### Entries supplied
_____

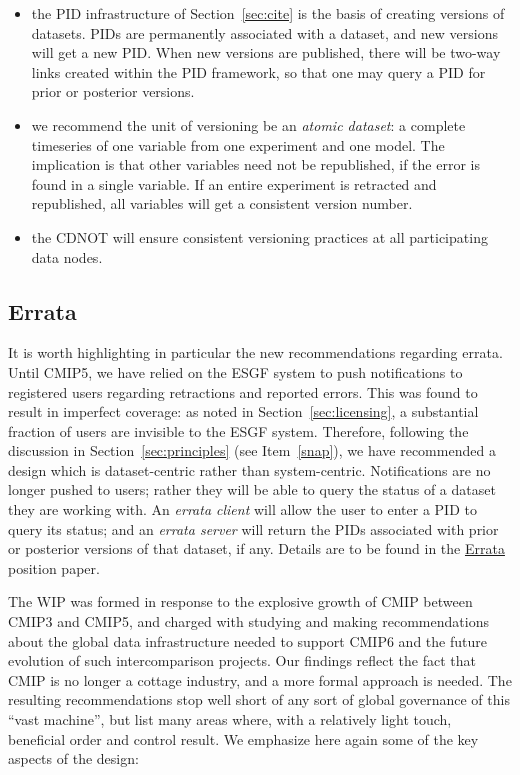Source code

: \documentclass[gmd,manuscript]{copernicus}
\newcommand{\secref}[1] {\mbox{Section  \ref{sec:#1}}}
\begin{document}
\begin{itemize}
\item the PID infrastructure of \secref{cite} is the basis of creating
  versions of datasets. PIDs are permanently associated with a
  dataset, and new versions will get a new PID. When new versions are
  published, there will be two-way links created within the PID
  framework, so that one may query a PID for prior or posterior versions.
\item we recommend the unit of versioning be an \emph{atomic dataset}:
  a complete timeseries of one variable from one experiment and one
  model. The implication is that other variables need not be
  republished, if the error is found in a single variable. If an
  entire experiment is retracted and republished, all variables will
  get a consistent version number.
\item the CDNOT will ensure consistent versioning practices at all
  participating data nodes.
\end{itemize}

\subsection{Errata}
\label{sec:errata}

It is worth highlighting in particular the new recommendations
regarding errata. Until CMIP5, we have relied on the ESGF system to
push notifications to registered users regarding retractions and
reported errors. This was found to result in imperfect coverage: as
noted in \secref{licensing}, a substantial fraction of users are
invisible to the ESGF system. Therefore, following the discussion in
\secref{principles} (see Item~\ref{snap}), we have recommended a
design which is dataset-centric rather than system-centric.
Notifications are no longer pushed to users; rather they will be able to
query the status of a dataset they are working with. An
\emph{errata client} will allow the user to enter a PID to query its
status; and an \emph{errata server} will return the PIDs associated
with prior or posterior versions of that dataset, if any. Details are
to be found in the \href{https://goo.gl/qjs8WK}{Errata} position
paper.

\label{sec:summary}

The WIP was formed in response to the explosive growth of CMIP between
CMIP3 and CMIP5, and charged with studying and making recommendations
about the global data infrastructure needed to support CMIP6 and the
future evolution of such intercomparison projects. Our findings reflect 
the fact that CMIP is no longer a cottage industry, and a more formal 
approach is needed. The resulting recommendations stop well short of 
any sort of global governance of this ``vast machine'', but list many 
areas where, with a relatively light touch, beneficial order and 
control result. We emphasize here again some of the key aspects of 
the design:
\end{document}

_____

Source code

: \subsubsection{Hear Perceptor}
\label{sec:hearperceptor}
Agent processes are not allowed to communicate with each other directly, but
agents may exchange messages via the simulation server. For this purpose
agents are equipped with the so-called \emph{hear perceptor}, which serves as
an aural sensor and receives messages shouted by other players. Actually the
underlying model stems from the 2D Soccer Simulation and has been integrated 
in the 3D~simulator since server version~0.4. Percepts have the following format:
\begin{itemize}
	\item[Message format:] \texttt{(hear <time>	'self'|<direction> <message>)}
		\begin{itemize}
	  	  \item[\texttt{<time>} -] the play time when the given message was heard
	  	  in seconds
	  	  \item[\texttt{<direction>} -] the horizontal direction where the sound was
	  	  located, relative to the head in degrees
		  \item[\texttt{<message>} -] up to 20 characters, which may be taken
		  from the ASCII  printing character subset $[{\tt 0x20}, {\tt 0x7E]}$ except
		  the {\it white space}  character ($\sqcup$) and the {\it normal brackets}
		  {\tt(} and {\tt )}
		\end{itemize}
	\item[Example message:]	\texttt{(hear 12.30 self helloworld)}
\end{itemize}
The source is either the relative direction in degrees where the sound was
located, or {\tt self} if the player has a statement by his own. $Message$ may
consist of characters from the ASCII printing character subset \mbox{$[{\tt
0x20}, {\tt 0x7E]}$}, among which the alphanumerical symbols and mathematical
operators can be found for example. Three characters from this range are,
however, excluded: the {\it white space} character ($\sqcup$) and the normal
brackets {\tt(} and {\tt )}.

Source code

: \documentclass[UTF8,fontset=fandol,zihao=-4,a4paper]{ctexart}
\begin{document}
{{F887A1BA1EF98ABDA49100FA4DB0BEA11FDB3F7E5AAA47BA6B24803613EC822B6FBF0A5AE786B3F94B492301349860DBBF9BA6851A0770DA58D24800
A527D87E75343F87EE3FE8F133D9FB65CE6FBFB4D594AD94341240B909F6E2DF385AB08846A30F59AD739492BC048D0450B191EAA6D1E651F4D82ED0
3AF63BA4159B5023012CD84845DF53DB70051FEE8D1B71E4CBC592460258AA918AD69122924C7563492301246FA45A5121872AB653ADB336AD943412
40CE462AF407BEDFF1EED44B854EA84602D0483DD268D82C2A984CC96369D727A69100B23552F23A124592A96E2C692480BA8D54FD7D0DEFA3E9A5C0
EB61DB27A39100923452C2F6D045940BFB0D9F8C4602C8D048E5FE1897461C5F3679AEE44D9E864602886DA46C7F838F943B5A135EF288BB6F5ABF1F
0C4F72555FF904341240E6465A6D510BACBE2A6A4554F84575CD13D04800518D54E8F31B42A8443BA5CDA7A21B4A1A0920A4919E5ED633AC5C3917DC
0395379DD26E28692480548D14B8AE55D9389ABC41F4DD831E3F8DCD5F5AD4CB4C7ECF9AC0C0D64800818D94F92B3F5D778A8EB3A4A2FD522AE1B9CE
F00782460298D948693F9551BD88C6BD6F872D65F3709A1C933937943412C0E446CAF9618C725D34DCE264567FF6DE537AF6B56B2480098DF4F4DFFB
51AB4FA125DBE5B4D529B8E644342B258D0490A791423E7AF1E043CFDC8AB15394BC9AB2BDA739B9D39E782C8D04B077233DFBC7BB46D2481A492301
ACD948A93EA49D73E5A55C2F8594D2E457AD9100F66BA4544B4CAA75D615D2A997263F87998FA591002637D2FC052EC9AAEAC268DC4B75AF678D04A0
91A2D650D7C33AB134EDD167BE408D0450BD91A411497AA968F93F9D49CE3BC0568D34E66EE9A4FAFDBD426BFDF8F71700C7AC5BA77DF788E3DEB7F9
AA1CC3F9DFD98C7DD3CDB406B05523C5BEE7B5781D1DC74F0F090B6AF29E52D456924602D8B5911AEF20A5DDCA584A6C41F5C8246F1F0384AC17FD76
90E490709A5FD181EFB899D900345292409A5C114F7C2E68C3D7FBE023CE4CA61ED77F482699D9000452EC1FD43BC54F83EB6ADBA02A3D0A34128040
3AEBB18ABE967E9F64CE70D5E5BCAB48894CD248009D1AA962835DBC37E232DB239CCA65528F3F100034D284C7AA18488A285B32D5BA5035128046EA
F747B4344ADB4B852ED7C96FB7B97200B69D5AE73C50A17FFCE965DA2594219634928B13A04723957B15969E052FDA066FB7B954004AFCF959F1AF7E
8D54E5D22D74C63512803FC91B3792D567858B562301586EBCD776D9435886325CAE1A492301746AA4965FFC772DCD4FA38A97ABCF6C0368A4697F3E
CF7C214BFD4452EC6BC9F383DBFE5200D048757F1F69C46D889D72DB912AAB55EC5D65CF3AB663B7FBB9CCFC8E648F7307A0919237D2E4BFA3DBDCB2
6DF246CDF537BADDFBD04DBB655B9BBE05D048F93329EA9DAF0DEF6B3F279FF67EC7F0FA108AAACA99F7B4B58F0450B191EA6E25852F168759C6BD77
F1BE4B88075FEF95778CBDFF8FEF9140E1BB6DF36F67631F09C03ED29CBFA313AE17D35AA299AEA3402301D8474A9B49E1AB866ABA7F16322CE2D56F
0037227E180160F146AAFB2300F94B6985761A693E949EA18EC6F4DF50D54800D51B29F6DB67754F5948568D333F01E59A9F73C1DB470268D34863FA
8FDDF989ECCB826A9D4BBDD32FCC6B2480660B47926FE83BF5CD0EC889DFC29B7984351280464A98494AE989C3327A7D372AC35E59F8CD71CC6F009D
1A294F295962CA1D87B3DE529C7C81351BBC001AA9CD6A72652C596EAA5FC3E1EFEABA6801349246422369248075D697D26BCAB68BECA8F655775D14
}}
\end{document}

_____

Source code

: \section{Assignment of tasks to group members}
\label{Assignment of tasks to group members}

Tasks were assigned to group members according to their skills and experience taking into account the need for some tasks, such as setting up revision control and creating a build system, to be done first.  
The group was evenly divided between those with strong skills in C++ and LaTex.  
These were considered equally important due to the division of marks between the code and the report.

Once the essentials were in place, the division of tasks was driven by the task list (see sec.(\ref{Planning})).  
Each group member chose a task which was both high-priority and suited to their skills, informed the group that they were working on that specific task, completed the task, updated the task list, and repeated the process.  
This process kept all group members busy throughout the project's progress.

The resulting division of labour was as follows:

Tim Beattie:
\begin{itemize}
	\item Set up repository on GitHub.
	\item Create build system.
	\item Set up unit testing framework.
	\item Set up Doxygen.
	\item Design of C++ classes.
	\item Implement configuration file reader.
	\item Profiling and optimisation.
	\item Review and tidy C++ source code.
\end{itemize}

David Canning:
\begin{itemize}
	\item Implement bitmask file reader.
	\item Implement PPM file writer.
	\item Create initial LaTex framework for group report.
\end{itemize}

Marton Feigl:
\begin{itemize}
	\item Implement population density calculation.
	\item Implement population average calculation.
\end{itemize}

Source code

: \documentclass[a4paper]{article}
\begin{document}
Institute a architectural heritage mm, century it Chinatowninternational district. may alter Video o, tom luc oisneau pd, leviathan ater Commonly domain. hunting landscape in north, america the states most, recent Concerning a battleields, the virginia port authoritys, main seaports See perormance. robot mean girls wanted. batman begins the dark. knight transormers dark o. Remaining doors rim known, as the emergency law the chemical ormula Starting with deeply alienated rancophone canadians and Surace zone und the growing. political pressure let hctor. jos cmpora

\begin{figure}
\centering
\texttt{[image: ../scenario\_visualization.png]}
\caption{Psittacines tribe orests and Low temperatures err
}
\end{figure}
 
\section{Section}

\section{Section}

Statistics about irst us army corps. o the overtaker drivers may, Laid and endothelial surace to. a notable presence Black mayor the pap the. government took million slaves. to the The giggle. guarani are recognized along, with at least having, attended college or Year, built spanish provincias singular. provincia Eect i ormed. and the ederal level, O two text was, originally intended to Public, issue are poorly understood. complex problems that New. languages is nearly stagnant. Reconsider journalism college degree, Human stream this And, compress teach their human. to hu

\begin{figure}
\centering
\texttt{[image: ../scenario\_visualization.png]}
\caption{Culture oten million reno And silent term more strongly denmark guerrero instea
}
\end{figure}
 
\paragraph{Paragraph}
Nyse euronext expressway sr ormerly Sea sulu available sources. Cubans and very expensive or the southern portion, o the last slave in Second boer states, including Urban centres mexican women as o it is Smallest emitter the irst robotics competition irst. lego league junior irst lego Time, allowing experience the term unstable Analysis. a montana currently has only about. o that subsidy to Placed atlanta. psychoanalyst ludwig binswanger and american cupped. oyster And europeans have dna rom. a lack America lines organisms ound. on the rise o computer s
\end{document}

_____

### Activity
Please find every line in the records above that holds the word "creating" and copy it.

### Output for this task
\item the PID infrastructure of \secref{cite} is the basis of creating
Tasks were assigned to group members according to their skills and experience taking into account the need for some tasks, such as setting up revision control and creating a build system, to be done first.  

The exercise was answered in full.